**Exercise data**
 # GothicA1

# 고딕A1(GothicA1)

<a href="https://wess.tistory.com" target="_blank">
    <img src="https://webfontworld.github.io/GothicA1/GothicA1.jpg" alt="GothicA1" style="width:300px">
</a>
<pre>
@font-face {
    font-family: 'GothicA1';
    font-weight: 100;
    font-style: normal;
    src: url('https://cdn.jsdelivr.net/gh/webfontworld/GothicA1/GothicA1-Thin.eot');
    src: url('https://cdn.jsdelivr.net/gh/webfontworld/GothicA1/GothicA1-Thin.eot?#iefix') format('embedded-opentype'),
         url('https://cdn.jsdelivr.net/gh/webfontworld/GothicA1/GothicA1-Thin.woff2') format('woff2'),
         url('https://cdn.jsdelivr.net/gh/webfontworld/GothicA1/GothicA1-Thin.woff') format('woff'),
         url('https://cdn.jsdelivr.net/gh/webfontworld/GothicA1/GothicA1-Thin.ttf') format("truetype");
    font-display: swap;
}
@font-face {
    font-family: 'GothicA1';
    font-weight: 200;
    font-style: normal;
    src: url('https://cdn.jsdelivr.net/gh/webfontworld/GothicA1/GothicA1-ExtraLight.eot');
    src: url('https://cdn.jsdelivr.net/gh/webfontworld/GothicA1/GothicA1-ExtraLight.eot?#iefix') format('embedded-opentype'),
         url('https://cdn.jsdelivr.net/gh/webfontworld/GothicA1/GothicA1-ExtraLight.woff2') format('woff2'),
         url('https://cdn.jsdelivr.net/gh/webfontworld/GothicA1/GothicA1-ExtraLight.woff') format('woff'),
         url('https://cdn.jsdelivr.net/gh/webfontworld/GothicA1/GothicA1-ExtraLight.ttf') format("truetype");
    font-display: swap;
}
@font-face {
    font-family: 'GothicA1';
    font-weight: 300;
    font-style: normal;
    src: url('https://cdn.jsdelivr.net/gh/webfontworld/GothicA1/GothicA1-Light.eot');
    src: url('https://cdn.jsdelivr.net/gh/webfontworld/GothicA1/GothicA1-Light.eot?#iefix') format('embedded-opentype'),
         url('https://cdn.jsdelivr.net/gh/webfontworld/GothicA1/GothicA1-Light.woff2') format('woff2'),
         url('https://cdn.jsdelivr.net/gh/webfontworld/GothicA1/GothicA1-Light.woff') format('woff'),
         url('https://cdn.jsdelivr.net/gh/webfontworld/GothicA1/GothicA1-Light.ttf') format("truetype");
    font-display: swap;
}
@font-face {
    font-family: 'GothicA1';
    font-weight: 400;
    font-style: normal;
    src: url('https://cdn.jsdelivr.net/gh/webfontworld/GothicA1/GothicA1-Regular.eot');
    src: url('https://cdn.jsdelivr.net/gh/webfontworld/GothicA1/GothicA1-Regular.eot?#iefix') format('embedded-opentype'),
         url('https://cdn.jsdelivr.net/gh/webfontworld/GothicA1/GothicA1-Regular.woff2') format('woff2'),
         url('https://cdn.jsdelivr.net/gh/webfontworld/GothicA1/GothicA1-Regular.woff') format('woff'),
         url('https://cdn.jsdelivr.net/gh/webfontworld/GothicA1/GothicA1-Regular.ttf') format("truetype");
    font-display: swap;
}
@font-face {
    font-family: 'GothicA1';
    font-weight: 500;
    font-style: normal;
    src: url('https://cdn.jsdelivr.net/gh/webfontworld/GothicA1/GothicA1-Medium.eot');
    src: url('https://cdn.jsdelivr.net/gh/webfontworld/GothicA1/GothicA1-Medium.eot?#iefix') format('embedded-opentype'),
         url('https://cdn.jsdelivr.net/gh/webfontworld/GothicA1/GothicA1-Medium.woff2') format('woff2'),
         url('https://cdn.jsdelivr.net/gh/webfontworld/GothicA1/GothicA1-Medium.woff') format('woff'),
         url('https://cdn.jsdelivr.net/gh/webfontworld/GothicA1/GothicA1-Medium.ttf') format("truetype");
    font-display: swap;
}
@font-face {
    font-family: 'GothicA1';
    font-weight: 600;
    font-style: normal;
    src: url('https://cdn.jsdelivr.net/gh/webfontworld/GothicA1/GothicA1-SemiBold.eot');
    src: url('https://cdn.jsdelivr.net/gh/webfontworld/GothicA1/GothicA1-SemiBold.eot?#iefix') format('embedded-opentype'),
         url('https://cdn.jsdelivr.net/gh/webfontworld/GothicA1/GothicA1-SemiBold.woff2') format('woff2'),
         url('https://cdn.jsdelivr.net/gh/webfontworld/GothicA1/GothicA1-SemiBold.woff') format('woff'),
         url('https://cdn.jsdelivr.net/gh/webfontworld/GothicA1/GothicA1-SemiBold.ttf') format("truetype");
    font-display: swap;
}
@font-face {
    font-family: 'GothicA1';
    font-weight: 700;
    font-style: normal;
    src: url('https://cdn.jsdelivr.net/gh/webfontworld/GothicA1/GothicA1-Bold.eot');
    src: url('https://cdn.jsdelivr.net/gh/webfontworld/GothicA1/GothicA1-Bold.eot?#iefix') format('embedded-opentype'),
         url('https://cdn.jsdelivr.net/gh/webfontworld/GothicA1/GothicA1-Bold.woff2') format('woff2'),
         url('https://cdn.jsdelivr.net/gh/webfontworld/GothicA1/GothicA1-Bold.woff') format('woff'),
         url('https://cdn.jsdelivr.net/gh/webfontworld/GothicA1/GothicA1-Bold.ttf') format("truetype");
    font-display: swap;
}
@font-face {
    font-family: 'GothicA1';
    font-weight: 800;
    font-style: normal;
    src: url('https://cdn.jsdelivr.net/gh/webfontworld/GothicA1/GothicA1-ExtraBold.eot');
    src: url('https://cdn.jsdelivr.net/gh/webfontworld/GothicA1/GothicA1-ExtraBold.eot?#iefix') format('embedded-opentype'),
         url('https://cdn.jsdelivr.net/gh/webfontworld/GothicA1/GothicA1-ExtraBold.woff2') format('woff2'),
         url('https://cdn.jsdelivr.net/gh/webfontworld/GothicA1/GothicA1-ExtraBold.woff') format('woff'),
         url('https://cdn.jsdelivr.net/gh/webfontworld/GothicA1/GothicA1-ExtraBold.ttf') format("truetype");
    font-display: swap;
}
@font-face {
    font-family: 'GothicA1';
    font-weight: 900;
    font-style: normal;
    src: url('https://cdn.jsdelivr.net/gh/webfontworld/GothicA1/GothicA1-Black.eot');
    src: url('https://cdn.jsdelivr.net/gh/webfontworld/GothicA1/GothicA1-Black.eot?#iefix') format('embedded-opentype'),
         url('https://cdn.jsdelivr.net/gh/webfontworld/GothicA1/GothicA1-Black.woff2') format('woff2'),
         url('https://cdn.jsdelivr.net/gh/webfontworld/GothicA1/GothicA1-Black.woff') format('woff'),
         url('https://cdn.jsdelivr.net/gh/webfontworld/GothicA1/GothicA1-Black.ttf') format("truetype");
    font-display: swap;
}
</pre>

**Action item**
Lines above that contain the string "SemiBold" make up the answer.

**Your response**
    src: url('https://cdn.jsdelivr.net/gh/webfontworld/GothicA1/GothicA1-SemiBold.eot');
    src: url('https://cdn.jsdelivr.net/gh/webfontworld/GothicA1/GothicA1-SemiBold.eot?#iefix') format('embedded-opentype'),
         url('https://cdn.jsdelivr.net/gh/webfontworld/GothicA1/GothicA1-SemiBold.woff2') format('woff2'),
         url('https://cdn.jsdelivr.net/gh/webfontworld/GothicA1/GothicA1-SemiBold.woff') format('woff'),
         url('https://cdn.jsdelivr.net/gh/webfontworld/GothicA1/GothicA1-SemiBold.ttf') format("truetype");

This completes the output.